Open lucascolley opened 1 month ago
I am GPU-less at the moment but can test later if needed.
GPU-less too, but I'm fairly sure that this didn't work and things in conda-forge are still broken:
% pixi ls -e array-api-cuda --platform linux-64 | rg "cudnn|jax"
Environment: array-api-cuda
cudnn 8.9.7.29 h092f7fd_3 446.6 MiB conda cudnn-8.9.7.29-h092f7fd_3.conda
jax 0.4.31 pyhd8ed1ab_0 1.3 MiB conda jax-0.4.31-pyhd8ed1ab_0.conda
jaxlib 0.4.31 cuda120py312h4008524_200 89.2 MiB conda jaxlib-0.4.31-cuda120py312h4008524_200.conda
So let's not unpin unless we can confirm on a machine with CUDA that the JAX and PyTorch tests are actually passing.
@rgommers, there's likely a bug in the solver you're using (since it is not supposed to pick up broken packages, and it should just fail), and it is being introduced by the fact that pytorch is required for the array-api-cuda env (which hasn't been rebuilt for cudnn yet, https://github.com/conda-forge/pytorch-cpu-feedstock/pull/259)
@wolfv any idea why we're picking up a broken package rather than failing here?
Did you remove the pixi.lock
and re-created from scratch or just update it without deleting it? If I recall correctly from some discussion with @baszalmstra were he was mentioning that the solvers tries as much as possible not to modify packages that are already in pixi.lock
, perhaps there is some kind of bug that does not avoid to use a broken package if it is already in the pixi.lock
file.
Did you remove the pixi.lock and re-created from scratch or just update it without deleting it?

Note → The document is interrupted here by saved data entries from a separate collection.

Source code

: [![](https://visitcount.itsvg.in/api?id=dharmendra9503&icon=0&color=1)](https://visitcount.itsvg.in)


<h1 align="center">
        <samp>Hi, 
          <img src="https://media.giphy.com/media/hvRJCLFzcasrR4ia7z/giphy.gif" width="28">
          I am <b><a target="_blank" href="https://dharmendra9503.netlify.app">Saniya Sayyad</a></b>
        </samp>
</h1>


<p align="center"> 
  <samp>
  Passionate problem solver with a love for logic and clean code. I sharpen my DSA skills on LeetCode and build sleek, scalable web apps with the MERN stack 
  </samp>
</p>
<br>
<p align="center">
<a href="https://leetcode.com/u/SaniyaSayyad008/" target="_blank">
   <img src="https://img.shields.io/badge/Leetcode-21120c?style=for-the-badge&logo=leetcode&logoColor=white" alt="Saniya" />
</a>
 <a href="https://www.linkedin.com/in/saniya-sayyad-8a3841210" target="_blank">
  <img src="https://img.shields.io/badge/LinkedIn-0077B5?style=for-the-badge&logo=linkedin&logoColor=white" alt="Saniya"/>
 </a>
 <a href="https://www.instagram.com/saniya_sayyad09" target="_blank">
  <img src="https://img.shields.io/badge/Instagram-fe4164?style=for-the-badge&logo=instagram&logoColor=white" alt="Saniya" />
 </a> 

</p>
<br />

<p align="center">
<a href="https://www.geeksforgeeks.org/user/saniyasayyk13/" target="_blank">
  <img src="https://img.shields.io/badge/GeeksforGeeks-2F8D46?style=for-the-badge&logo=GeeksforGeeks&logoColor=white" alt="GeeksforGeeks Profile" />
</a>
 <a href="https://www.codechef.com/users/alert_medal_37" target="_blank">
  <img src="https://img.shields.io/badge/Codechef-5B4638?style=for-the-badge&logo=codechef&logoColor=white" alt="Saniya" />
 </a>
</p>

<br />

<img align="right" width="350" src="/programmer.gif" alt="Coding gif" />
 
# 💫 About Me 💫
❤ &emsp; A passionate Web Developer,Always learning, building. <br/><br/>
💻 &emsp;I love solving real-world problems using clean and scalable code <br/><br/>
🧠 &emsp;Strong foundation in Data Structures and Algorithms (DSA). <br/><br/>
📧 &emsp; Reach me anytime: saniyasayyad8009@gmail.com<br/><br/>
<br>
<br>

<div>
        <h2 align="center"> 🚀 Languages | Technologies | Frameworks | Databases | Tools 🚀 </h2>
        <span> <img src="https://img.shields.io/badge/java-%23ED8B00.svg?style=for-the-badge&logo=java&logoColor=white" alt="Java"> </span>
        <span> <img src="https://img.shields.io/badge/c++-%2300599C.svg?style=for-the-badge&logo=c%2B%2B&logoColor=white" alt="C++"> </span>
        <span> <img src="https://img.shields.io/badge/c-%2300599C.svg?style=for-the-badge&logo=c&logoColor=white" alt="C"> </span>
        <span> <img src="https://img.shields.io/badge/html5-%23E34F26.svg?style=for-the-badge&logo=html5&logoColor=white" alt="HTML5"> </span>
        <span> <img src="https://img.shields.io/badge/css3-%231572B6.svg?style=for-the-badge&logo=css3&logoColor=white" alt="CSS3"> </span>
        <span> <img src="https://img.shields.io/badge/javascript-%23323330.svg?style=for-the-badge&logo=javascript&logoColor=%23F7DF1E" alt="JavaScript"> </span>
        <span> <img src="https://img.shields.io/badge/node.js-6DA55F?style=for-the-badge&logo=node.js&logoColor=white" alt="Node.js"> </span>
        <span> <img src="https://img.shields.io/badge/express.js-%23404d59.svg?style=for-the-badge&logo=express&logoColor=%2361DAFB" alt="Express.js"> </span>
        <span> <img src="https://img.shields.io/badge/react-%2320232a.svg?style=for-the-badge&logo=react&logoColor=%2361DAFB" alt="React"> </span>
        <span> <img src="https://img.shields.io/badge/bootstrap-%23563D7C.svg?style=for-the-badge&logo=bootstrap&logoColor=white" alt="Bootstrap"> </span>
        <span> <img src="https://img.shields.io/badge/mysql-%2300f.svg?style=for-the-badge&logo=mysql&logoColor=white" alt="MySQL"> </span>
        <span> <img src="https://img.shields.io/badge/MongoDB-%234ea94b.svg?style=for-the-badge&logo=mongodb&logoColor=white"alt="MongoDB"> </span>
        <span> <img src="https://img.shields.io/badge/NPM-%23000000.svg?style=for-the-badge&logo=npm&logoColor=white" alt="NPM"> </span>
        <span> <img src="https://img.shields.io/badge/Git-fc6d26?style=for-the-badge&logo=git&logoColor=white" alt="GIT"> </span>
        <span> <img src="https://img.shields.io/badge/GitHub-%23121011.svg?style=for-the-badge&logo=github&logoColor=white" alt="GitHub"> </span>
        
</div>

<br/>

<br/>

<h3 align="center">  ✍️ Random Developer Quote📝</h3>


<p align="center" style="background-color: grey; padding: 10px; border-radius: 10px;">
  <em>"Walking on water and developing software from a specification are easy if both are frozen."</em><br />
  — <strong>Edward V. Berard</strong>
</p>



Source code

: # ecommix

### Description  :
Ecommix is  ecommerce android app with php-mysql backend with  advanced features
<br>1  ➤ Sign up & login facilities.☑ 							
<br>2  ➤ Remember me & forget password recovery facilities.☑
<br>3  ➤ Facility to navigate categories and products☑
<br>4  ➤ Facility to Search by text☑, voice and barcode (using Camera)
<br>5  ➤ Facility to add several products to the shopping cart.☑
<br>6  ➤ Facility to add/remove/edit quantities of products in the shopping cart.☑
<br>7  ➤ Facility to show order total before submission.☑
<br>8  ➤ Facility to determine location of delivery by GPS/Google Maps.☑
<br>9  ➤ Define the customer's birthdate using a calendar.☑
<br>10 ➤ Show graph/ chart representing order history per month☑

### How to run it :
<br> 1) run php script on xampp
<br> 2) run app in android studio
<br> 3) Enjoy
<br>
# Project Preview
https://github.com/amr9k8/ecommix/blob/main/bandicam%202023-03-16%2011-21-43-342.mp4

I updated it without deleting it.
@lucascolley a broken package in the sense that this package was moved to broken already? I don't think that we would ever be able to resolve one of those ... since they are not part of the repodata anymore.
@lucascolley a broken package in the sense that this package was moved to broken already? I don't think that we would ever be able to resolve one of those ... since they are not part of the repodata anymore.
Yeah. I'll try deleting the lockfile and regenerating it, rather than just pixi update
, as per the suggestion above.
After deleting and regenerating the lockfile, a CUDA version of jaxlib 0.4.31 is still picked up:
jax 0.4.31 pyhd8ed1ab_0 1.3 MiB conda jax-0.4.31-pyhd8ed1ab_0.conda
jaxlib 0.4.31 cuda120py312h4008524_200 89.2 MiB conda jaxlib-0.4.31-cuda120py312h4008524_200.conda
Is that supposed to be marked as broken and impossible to pick up @traversaro ?
Okay. I think the "mark as broken" business didn't actually work :(
This PR corrects the labeling fiasco: https://github.com/conda-forge/admin-requests/pull/1065
Can you try again?
pixi update
now installs jaxlib 0.4.31 CPU, so the broken labelling is fixed :pray: . As @rgommers said above, it looks like we'll need some additional way to force CUDA when version conflicts occur.
@traversaro are you thinking of something like https://github.com/rgommers/pixi-dev-scipystack/pull/5/commits/fb8577b9485c913d4810596bfadb9a843d43d52e to force cuda?
@traversaro are you thinking of something like fb8577b to force cuda?
Yes, but I guess you need something similar for each package you want to ensure uses the cuda variant (i.e. pytorch).
Allegedly we can revert this pin now!
I am GPU-less at the moment but can test later if needed.